> _What is being asked_
Please copy the leading lines of the entries below exactly, concluding with the line in which "primarily provides asteroid" occurs.

> _Data_

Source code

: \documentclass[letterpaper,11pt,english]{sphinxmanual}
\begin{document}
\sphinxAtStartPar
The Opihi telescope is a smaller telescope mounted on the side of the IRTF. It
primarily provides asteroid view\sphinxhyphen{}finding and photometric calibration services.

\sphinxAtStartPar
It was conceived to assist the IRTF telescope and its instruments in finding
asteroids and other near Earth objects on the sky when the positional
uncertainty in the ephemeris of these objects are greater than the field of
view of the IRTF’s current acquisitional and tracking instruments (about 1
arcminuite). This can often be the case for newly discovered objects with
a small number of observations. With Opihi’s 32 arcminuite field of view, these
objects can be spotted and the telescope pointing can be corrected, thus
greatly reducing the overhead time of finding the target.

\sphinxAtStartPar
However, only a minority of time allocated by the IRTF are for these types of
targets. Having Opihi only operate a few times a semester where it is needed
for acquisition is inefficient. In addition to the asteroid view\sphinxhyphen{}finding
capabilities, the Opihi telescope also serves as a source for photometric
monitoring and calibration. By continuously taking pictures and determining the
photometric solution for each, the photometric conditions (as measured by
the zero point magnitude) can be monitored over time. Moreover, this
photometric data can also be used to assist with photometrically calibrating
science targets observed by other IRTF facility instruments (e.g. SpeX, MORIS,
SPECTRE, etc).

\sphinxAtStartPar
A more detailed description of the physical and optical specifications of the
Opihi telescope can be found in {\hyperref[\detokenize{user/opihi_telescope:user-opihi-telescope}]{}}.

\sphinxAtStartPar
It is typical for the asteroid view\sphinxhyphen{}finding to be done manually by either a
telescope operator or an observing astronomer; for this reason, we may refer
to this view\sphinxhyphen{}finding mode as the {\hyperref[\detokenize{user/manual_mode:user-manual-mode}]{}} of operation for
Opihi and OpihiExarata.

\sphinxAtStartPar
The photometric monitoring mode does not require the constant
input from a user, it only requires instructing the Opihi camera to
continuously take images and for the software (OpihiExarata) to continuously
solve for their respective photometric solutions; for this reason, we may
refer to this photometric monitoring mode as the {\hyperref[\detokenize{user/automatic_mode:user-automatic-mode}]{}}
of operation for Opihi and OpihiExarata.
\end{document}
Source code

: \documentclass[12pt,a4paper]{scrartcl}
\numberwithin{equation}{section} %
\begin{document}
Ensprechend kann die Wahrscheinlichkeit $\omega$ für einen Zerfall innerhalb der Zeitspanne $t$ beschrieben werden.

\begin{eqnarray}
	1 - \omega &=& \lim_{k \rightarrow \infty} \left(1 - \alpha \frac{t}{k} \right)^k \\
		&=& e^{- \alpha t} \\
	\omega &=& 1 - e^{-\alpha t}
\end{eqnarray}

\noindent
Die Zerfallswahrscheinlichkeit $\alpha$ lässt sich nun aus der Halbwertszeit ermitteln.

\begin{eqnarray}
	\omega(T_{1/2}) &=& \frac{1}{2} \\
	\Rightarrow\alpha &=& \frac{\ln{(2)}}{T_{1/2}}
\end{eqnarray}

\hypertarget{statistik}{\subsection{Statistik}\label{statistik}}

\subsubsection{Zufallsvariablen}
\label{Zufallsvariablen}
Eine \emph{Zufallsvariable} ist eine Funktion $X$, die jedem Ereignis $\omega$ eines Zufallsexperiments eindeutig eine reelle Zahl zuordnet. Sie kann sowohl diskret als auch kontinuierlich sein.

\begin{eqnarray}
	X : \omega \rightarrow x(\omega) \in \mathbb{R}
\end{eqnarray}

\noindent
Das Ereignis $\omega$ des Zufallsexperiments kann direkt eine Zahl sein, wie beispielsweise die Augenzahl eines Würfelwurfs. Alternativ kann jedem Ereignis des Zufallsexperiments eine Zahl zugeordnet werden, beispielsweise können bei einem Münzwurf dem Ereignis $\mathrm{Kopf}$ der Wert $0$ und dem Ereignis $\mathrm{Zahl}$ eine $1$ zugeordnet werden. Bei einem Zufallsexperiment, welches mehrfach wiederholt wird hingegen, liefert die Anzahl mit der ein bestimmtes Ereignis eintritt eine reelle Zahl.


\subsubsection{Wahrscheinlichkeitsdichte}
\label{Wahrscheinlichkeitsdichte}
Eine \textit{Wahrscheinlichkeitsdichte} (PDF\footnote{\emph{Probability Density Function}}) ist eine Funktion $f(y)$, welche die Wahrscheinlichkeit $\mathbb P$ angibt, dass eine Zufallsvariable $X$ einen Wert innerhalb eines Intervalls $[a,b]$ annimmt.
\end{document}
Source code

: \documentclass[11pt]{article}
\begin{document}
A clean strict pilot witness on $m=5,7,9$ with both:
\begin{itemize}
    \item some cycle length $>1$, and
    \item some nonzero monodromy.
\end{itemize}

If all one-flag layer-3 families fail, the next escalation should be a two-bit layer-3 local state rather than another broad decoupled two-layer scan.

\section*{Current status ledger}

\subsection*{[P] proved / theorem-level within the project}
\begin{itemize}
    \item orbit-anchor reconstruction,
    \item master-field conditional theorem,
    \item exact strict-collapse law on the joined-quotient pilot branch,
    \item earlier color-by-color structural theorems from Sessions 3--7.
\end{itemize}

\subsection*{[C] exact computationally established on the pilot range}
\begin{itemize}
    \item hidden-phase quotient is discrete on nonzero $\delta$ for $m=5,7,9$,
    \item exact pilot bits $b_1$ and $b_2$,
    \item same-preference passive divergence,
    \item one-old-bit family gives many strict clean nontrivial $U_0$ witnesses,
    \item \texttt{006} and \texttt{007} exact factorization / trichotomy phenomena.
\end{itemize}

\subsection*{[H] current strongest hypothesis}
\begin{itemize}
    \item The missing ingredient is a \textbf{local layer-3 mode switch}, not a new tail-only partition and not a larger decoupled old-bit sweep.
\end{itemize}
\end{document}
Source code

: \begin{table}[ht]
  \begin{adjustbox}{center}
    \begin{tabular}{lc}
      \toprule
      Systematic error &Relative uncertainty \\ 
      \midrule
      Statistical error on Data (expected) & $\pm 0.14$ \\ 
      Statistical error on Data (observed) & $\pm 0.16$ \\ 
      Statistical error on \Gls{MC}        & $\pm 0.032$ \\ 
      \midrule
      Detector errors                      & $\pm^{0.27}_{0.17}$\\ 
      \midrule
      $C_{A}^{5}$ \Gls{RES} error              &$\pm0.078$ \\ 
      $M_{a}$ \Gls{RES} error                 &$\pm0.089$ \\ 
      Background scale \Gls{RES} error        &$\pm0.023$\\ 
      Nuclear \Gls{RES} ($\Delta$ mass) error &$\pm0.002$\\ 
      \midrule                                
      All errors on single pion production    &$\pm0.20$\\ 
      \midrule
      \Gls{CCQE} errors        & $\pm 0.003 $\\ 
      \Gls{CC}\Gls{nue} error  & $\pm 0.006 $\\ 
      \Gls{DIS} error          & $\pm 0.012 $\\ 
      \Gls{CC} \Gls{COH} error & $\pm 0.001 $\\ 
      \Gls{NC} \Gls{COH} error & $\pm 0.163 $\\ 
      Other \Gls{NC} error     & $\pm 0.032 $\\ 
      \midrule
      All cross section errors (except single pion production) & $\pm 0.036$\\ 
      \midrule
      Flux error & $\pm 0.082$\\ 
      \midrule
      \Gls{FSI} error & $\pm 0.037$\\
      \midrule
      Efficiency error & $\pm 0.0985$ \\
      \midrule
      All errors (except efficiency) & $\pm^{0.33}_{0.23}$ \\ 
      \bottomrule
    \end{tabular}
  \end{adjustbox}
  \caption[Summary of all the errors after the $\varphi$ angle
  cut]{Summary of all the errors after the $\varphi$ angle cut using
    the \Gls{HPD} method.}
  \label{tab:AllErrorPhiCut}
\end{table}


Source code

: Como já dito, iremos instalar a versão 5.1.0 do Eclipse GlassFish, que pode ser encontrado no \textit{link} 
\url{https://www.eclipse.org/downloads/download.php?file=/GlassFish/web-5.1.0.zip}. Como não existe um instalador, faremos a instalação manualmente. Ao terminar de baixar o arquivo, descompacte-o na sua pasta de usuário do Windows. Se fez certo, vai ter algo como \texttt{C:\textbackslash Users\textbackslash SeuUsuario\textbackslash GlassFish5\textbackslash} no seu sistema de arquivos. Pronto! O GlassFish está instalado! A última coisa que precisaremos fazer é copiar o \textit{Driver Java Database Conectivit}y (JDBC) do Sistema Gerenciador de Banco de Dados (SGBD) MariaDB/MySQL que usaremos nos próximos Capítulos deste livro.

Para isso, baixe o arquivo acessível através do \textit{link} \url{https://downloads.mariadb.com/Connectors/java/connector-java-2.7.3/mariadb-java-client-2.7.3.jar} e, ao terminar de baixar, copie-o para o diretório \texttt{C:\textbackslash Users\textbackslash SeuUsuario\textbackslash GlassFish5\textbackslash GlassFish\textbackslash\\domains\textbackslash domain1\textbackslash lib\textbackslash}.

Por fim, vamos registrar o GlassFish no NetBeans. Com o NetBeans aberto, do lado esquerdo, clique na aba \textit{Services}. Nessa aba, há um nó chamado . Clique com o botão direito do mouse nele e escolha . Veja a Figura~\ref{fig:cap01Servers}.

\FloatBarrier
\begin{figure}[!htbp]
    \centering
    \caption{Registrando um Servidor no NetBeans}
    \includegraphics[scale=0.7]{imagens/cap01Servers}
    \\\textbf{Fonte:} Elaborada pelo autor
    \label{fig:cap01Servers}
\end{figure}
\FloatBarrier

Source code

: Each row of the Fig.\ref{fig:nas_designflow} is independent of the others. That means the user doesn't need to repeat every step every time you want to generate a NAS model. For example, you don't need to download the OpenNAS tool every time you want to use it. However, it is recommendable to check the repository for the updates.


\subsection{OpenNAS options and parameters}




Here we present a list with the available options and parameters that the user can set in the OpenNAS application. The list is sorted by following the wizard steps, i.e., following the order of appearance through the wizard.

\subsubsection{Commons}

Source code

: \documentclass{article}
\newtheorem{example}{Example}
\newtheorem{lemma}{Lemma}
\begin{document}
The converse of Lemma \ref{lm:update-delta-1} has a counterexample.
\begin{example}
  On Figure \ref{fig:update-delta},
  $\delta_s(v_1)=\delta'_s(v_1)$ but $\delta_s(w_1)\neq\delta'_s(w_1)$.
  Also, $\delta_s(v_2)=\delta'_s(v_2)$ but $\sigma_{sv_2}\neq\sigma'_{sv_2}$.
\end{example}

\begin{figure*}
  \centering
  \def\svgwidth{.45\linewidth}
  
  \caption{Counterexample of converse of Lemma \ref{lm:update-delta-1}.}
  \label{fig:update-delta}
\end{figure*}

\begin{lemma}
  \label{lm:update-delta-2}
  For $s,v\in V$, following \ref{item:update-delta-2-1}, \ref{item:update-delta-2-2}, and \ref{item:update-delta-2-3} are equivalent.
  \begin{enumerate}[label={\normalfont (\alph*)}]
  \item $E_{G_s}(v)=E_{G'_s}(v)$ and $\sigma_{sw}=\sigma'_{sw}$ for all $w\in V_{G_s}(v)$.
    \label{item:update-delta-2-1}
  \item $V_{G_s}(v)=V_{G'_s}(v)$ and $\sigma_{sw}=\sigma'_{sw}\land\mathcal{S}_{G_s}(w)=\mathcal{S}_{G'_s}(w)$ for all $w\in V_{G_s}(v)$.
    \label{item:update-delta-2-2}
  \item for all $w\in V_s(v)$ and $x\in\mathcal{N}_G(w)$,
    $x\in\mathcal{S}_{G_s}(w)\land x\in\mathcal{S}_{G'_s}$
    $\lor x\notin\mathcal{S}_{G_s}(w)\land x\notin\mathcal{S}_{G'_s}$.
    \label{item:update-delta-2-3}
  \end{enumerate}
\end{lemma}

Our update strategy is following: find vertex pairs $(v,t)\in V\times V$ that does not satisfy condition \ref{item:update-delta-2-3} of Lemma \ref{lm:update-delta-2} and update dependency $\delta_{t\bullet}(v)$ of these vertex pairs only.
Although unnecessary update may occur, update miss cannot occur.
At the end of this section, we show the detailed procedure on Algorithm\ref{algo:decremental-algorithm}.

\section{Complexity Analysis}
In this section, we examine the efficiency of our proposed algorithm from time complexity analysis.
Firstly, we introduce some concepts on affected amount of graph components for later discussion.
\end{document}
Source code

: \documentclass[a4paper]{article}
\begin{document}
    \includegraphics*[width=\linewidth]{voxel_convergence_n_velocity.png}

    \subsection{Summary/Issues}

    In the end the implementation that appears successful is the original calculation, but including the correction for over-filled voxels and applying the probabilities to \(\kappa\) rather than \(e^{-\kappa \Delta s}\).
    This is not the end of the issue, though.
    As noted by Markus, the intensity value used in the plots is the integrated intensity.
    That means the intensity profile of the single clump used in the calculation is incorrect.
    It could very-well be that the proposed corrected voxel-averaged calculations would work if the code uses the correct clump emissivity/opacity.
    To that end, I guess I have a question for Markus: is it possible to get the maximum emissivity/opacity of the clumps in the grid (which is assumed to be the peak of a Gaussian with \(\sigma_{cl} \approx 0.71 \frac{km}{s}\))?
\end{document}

> _Exercise output_
Source code

: \documentclass[letterpaper,11pt,english]{sphinxmanual}
\begin{document}
\sphinxAtStartPar
The Opihi telescope is a smaller telescope mounted on the side of the IRTF. It
primarily provides asteroid view\sphinxhyphen{}finding and photometric calibration services.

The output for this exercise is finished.